| Work item |
Would you output the entries below only from the line containing "Dari Anas bahawa" through the line containing "Disebut di dalam", exactly as they stand and with both ends included?

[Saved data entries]
=== Begin Enclosure ===

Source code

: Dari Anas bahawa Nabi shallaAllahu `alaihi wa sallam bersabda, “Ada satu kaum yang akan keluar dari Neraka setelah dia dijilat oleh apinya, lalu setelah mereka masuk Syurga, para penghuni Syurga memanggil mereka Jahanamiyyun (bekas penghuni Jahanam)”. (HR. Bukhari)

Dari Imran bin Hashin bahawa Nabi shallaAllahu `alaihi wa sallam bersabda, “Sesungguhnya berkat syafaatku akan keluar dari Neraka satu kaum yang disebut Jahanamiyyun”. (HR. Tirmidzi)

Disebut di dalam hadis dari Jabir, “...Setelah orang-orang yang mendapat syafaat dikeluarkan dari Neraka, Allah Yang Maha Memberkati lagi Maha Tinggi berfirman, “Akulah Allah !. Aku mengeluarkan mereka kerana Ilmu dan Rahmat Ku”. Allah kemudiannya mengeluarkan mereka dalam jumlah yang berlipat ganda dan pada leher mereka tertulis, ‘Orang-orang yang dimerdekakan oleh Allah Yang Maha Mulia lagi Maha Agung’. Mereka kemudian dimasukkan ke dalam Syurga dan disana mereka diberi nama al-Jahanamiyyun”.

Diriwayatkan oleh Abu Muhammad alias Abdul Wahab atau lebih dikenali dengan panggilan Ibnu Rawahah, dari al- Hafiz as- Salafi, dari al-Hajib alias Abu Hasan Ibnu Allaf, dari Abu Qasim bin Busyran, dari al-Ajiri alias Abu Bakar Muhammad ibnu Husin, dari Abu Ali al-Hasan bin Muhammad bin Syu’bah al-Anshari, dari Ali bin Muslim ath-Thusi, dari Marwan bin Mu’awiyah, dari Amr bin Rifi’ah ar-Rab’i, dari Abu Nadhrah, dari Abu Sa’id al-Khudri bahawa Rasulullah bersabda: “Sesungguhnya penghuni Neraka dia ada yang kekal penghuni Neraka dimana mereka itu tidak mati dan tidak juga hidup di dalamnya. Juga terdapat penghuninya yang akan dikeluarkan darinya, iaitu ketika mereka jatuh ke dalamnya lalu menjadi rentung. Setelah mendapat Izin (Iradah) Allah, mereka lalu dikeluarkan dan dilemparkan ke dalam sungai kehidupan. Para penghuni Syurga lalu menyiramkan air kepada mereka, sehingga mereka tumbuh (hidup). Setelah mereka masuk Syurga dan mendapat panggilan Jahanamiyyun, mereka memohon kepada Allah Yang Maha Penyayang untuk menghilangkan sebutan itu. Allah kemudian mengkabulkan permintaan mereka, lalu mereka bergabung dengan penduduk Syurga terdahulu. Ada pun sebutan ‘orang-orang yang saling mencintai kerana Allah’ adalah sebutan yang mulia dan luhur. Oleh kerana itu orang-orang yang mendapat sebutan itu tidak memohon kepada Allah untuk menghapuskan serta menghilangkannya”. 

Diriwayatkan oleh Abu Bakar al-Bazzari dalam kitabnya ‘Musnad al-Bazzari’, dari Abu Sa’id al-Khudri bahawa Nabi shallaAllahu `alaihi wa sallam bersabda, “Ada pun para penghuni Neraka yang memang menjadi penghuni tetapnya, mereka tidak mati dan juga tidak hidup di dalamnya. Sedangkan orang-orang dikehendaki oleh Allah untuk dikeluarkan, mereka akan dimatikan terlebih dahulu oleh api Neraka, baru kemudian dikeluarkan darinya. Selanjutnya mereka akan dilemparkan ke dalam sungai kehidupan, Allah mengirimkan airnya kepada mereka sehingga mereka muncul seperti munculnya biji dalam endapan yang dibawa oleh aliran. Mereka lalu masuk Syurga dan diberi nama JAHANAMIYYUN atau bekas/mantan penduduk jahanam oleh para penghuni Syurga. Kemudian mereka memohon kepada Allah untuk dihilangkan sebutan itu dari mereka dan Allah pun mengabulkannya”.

=== End Enclosure ===

| Response below |
: Dari Anas bahawa Nabi shallaAllahu `alaihi wa sallam bersabda, “Ada satu kaum yang akan keluar dari Neraka setelah dia dijilat oleh apinya, lalu setelah mereka masuk Syurga, para penghuni Syurga memanggil mereka Jahanamiyyun (bekas penghuni Jahanam)”. (HR. Bukhari)

Dari Imran bin Hashin bahawa Nabi shallaAllahu `alaihi wa sallam bersabda, “Sesungguhnya berkat syafaatku akan keluar dari Neraka satu kaum yang disebut Jahanamiyyun”. (HR. Tirmidzi)

Disebut di dalam hadis dari Jabir, “...Setelah orang-orang yang mendapat syafaat dikeluarkan dari Neraka, Allah Yang Maha Memberkati lagi Maha Tinggi berfirman, “Akulah Allah !. Aku mengeluarkan mereka kerana Ilmu dan Rahmat Ku”. Allah kemudiannya mengeluarkan mereka dalam jumlah yang berlipat ganda dan pada leher mereka tertulis, ‘Orang-orang yang dimerdekakan oleh Allah Yang Maha Mulia lagi Maha Agung’. Mereka kemudian dimasukkan ke dalam Syurga dan disana mereka diberi nama al-Jahanamiyyun”.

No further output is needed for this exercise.